Los padecí y los quise, como en las mejores familias. Traté de verlos desde distintas perspectivas, de comprender sus encierros, su madrugar, saber hacerse esos fuegos parejos o afilar los facones y probarlos en el callo del dedo. Pero también lloré (sufrí verdaderamente) cuando repetían palabras y frases. Sin embargo, algo me cautivó de estos hombres, sus dioses de la tierra y el vino volcado antes de beber. Un campo abierto y su buena vista seguirán impresionándome. De la vida esquivé sus optimismos redondos sin salida, y me terminé encontrando con ellos en los detalles de un saber que solo el campo da, cuando hay que vivir en él y arreglárselas. Por eso me tira su palabrita argel, pico-blanco o rabicano; conocer las plantas, saber herrar, sahumar, apartar hacienda; cachimbo de lo que no conoceremos nunca, agua de sus ojos afuera, saber los vientos, entender cada helada. Sé que jamás volveré a verlos de igual a igual, prendiendo un armado de caballo a caballo en medio de una vieja huella bonaerense; que ya no podré estar en el medio de sus vidas, una más de la peonada, maceteando con ellos los cueros en una matera de Alberdi.

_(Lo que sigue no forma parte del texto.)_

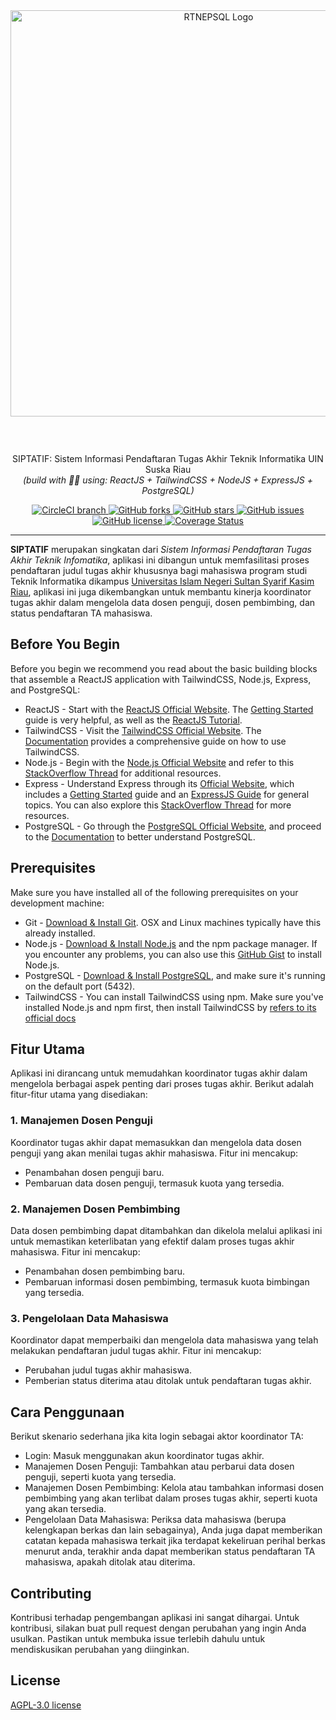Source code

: <div align="center" style="margin-bottom: 59px;">
  <a href="https://github.com/MFarhanZ1/siptatif">
    <img width="650px" src="https://i.ibb.co.com/hK9WK0D/rtnepsql.png" alt="RTNEPSQL Logo" />
  </a>
</div>

<p align="center">
  SIPTATIF: Sistem Informasi Pendaftaran Tugas Akhir Teknik Informatika UIN Suska Riau
  </br> 
  <i>(build with 💚💜 using: ReactJS + TailwindCSS + NodeJS + ExpressJS + PostgreSQL)</i>
</p>

<div align="center">
  <a href="https://circleci.com/gh/mfarhanz1/siptatif">
    <img src="https://img.shields.io/circleci/project/github/mfarhanz1/siptatif/master.svg?style=flat-square" alt="CircleCI branch" />
  </a>
  <a href="https://github.com/mfarhanz1/siptatif/network">
    <img src="https://img.shields.io/github/forks/mfarhanz1/siptatif.svg" alt="GitHub forks" />
  </a>
  <a href="https://github.com/mfarhanz1/siptatif/stargazers">
    <img src="https://img.shields.io/github/stars/mfarhanz1/siptatif.svg" alt="GitHub stars" />
  </a>
  <a href="https://github.com/mfarhanz1/siptatif/issues">
    <img src="https://img.shields.io/github/issues/mfarhanz1/siptatif.svg" alt="GitHub issues" />
  </a>
  <a href="https://github.com/mfarhanz1/siptatif/blob/master/LICENSE">
    <img src="https://img.shields.io/github/license/mfarhanz1/siptatif.svg" alt="GitHub license" />
  </a>
  <a href="https://coveralls.io/github/mfarhanz1/siptatif">
    <img src="https://coveralls.io/repos/github/mfarhanz1/siptatif/badge.svg" alt="Coverage Status" />
  </a>
</div>


---

**SIPTATIF** merupakan singkatan dari _Sistem Informasi Pendaftaran Tugas Akhir Teknik Infomatika_, aplikasi ini dibangun untuk memfasilitasi proses pendaftaran judul tugas akhir khususnya bagi mahasiswa program studi Teknik Informatika dikampus [Universitas Islam Negeri Sultan Syarif Kasim Riau](https://www.uin-suska.ac.id/), aplikasi ini juga dikembangkan untuk membantu kinerja koordinator tugas akhir dalam mengelola data dosen penguji, dosen pembimbing, dan status pendaftaran TA mahasiswa.

## Before You Begin
Before you begin we recommend you read about the basic building blocks that assemble a ReactJS application with TailwindCSS, Node.js, Express, and PostgreSQL:
* ReactJS - Start with the [ReactJS Official Website](https://reactjs.org/). The [Getting Started](https://reactjs.org/docs/getting-started.html) guide is very helpful, as well as the [ReactJS Tutorial](https://reactjs.org/tutorial/tutorial.html).
* TailwindCSS - Visit the [TailwindCSS Official Website](https://tailwindcss.com/). The [Documentation](https://tailwindcss.com/docs) provides a comprehensive guide on how to use TailwindCSS.
* Node.js - Begin with the [Node.js Official Website](http://nodejs.org/) and refer to this [StackOverflow Thread](http://stackoverflow.com/questions/2353818/how-do-i-get-started-with-node-js) for additional resources.
* Express - Understand Express through its [Official Website](http://expressjs.com/), which includes a [Getting Started](http://expressjs.com/starter/installing.html) guide and an [ExpressJS Guide](http://expressjs.com/en/guide/routing.html) for general topics. You can also explore this [StackOverflow Thread](http://stackoverflow.com/questions/8144214/learning-express-for-node-js) for more resources.
* PostgreSQL - Go through the [PostgreSQL Official Website](https://www.postgresql.org/), and proceed to the [Documentation](https://www.postgresql.org/docs/) to better understand PostgreSQL.

## Prerequisites
Make sure you have installed all of the following prerequisites on your development machine:
* Git - [Download & Install Git](https://git-scm.com/downloads). OSX and Linux machines typically have this already installed.
* Node.js - [Download & Install Node.js](https://nodejs.org/en/download/) and the npm package manager. If you encounter any problems, you can also use this [GitHub Gist](https://gist.github.com/isaacs/579814) to install Node.js.
* PostgreSQL - [Download & Install PostgreSQL](https://www.postgresql.org/download/), and make sure it's running on the default port (5432).
* TailwindCSS - You can install TailwindCSS using npm. Make sure you've installed Node.js and npm first, then install TailwindCSS by [refers to its official docs](https://tailwindcss.com/docs/installation)

## Fitur Utama

Aplikasi ini dirancang untuk memudahkan koordinator tugas akhir dalam mengelola berbagai aspek penting dari proses tugas akhir. Berikut adalah fitur-fitur utama yang disediakan:

### 1. Manajemen Dosen Penguji
Koordinator tugas akhir dapat memasukkan dan mengelola data dosen penguji yang akan menilai tugas akhir mahasiswa. Fitur ini mencakup:
- Penambahan dosen penguji baru.
- Pembaruan data dosen penguji, termasuk kuota yang tersedia.

### 2. Manajemen Dosen Pembimbing
Data dosen pembimbing dapat ditambahkan dan dikelola melalui aplikasi ini untuk memastikan keterlibatan yang efektif dalam proses tugas akhir mahasiswa. Fitur ini mencakup:
- Penambahan dosen pembimbing baru.
- Pembaruan informasi dosen pembimbing, termasuk kuota bimbingan yang tersedia.

### 3. Pengelolaan Data Mahasiswa
Koordinator dapat memperbaiki dan mengelola data mahasiswa yang telah melakukan pendaftaran judul tugas akhir. Fitur ini mencakup:
- Perubahan judul tugas akhir mahasiswa.
- Pemberian status diterima atau ditolak untuk pendaftaran tugas akhir.

## Cara Penggunaan
Berikut skenario sederhana jika kita login sebagai aktor koordinator TA:
- Login: Masuk menggunakan akun koordinator tugas akhir.
- Manajemen Dosen Penguji: Tambahkan atau perbarui data dosen penguji, seperti kuota yang tersedia.
- Manajemen Dosen Pembimbing: Kelola atau tambahkan informasi dosen pembimbing yang akan terlibat dalam proses tugas akhir, seperti kuota yang akan tersedia.
- Pengelolaan Data Mahasiswa: Periksa data mahasiswa (berupa kelengkapan berkas dan lain sebagainya), Anda juga dapat memberikan catatan kepada mahasiswa terkait jika terdapat kekeliruan perihal berkas menurut anda, terakhir anda dapat memberikan status pendaftaran TA mahasiswa, apakah ditolak atau diterima.

## Contributing
Kontribusi terhadap pengembangan aplikasi ini sangat dihargai. Untuk kontribusi, silakan buat pull request dengan perubahan yang ingin Anda usulkan. Pastikan untuk membuka issue terlebih dahulu untuk mendiskusikan perubahan yang diinginkan.

## License
[AGPL-3.0 license](LICENSE.md)
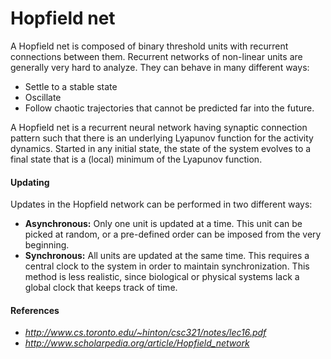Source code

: Hopfield net
=============
A Hopfield net is composed of binary threshold units with recurrent connections between them. Recurrent 
networks of non-linear units are generally very hard to analyze. They can behave in many different ways:
- Settle to a stable state
- Oscillate
- Follow chaotic trajectories that cannot be predicted far into the future.

A Hopfield net is a recurrent neural network having synaptic connection pattern such that there is an underlying Lyapunov function for the activity dynamics. Started in any initial state, the state of the system evolves to a final state that is a (local) minimum of the Lyapunov function.

#### Updating
Updates in the Hopfield network can be performed in two different ways:
- **Asynchronous:** Only one unit is updated at a time. This unit can be picked at random, or a pre-defined order can be imposed from the very beginning.
- **Synchronous:** All units are updated at the same time. This requires a central clock to the system in order to maintain synchronization. This method is less realistic, since biological or physical systems lack a global clock that keeps track of time.

#### References
- *http://www.cs.toronto.edu/~hinton/csc321/notes/lec16.pdf*
- *http://www.scholarpedia.org/article/Hopfield_network*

Me fui. Ya no más alambrados ni nudos potreadores, ya no más yesquero ni carne de charqui colgando de mi montura. Pero me di el gusto. Viví con ellos. Me quedo con el paisanito puestero solo, sintonizando Bach en la radio, en un mundo de luna y lana, una noche de tormenta entre ovejas blancas; adolescente solo que se hace la sopa y estira el catre.
Los tradicionalistas que se dividen en dos: los que no anduvieron el campo, y el tipo de fortín que ahora está en el pueblo o en la ciudad pero que anduvo y que sabe mucho. El primero va en un Ford Sierra criticando todo con sobrepuesto de carpincho sobre el asiento tapizado. El segundo es el que tantas veces agradecí encontrar, porque es el que entiende sin necesidad de explicárselo que lo primero es atender el animal y después conversar. Si dicen defender lo nacional no pude nunca dejar de discutir con ellos, cordial y hasta de manera divertida como suelen hacerlo.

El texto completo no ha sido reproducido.